#### TASK TO COMPLETE:
Determine how many lines of this material contain "subsection". Give only the number.

____

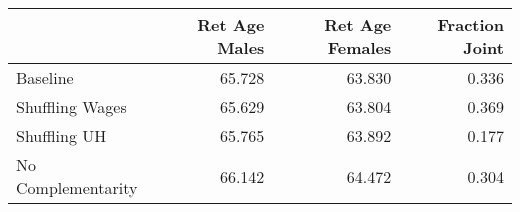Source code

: \begin{tabular}{lrrr}
\toprule
{} & Ret Age Males & Ret Age Females & Fraction Joint \\
\midrule
Baseline           &        65.728 &          63.830 &          0.336 \\
Shuffling Wages    &        65.629 &          63.804 &          0.369 \\
Shuffling UH       &        65.765 &          63.892 &          0.177 \\
No Complementarity &        66.142 &          64.472 &          0.304 \\
\bottomrule
\end{tabular}
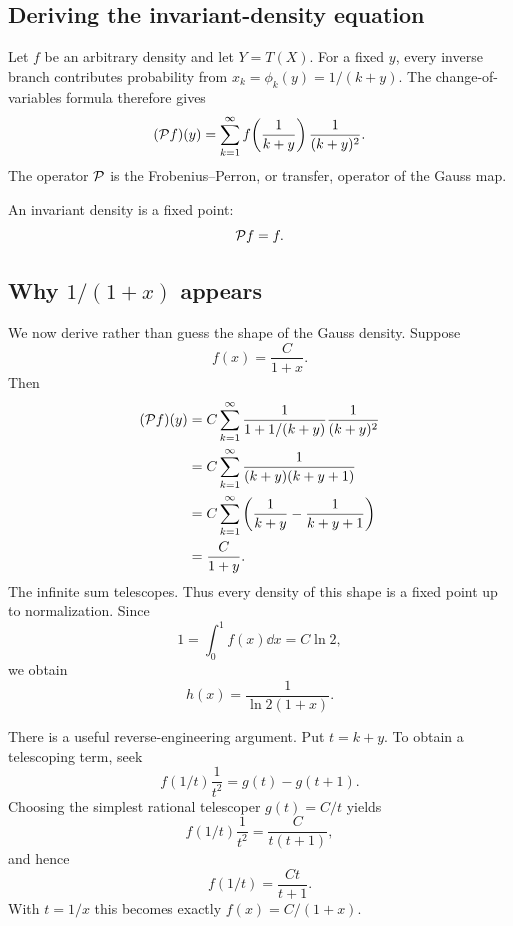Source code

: \documentclass[a4paper]{article}
\begin{document}
\subsection{Deriving the invariant-density equation}
Let $f$ be an arbitrary density and let $Y=T(X)$. For a fixed $y$, every inverse branch contributes probability from $x_k=\phi_k(y)=1/(k+y)$. The change-of-variables formula therefore gives
\begin{equation}
 (\mathcal{P} f)(y)=\sum_{k=1}^{\infty}f\!\left(\frac1{k+y}\right)\frac1{(k+y)^2}.
 \label{gkw:eq:PF}
\end{equation}
The operator $\mathcal{P}$ is the Frobenius--Perron, or transfer, operator of the Gauss map.

An invariant density is a fixed point:
\begin{equation}
 \mathcal{P} f=f.
 \label{gkw:eq:fixed}
\end{equation}

\subsection{Why $1/(1+x)$ appears}
We now derive rather than guess the shape of the Gauss density. Suppose
\begin{equation}
 f(x)=\frac{C}{1+x}.
\end{equation}
Then
\begin{align}
 (\mathcal{P} f)(y)
 &=C\sum_{k=1}^{\infty}
 \frac{1}{1+1/(k+y)}\frac1{(k+y)^2}\\
 &=C\sum_{k=1}^{\infty}
 \frac1{(k+y)(k+y+1)}\\
 &=C\sum_{k=1}^{\infty}
 \left(\frac1{k+y}-\frac1{k+y+1}\right)\\
 &=\frac{C}{1+y}.
\end{align}
The infinite sum telescopes. Thus every density of this shape is a fixed point up to normalization. Since
\begin{equation}
 1=\int_0^1f(x)\dd x=C\ln2,
\end{equation}
we obtain
\begin{equation}
 \boxed{h(x)=\frac1{\ln2(1+x)}}.
\end{equation}

There is a useful reverse-engineering argument. Put $t=k+y$. To obtain a telescoping term, seek
\begin{equation}
 f(1/t)\frac1{t^2}=g(t)-g(t+1).
\end{equation}
Choosing the simplest rational telescoper $g(t)=C/t$ yields
\begin{equation}
 f(1/t)\frac1{t^2}=\frac{C}{t(t+1)},
\end{equation}
and hence
\begin{equation}
 f(1/t)=\frac{Ct}{t+1}.
\end{equation}
With $t=1/x$ this becomes exactly $f(x)=C/(1+x)$.
\end{document}
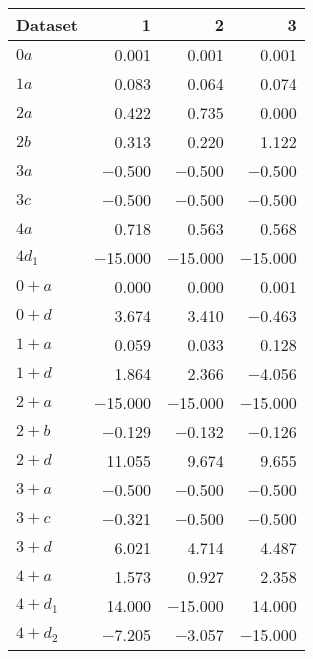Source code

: \begin{tabular}{lrrr}
\toprule
 Dataset   &       1 &       2 &       3 \\
\midrule
 $0 a$     &   \num{0.001} &   \num{0.001} &   \num{0.001} \\
 $1 a$     &   \num{0.083} &   \num{0.064} &   \num{0.074} \\
 $2 a$     &   \num{0.422} &   \num{0.735} &   \num{0.000} \\
 $2 b$     &   \num{0.313} &   \num{0.220} &   \num{1.122} \\
 $3 a$     &  \num{-0.500} &  \num{-0.500} &  \num{-0.500} \\
 $3 c$     &  \num{-0.500} &  \num{-0.500} &  \num{-0.500} \\
 $4 a$     &   \num{0.718} &   \num{0.563} &   \num{0.568} \\
 $4 d_1$   & \num{-15.000} & \num{-15.000} & \num{-15.000} \\
 $0+ a$    &   \num{0.000} &   \num{0.000} &   \num{0.001} \\
 $0+ d$    &   \num{3.674} &   \num{3.410} &  \num{-0.463} \\
 $1+ a$    &   \num{0.059} &   \num{0.033} &   \num{0.128} \\
 $1+ d$    &   \num{1.864} &   \num{2.366} &  \num{-4.056} \\
 $2+ a$    & \num{-15.000} & \num{-15.000} & \num{-15.000} \\
 $2+ b$    &  \num{-0.129} &  \num{-0.132} &  \num{-0.126} \\
 $2+ d$    &  \num{11.055} &   \num{9.674} &   \num{9.655} \\
 $3+ a$    &  \num{-0.500} &  \num{-0.500} &  \num{-0.500} \\
 $3+ c$    &  \num{-0.321} &  \num{-0.500} &  \num{-0.500} \\
 $3+ d$    &   \num{6.021} &   \num{4.714} &   \num{4.487} \\
 $4+ a$    &   \num{1.573} &   \num{0.927} &   \num{2.358} \\
 $4+ d_1$  &  \num{14.000} & \num{-15.000} &  \num{14.000} \\
 $4+ d_2$  &  \num{-7.205} &  \num{-3.057} & \num{-15.000} \\
\bottomrule
\end{tabular}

____

#### SOLUTION TO THE EXERCISE:
2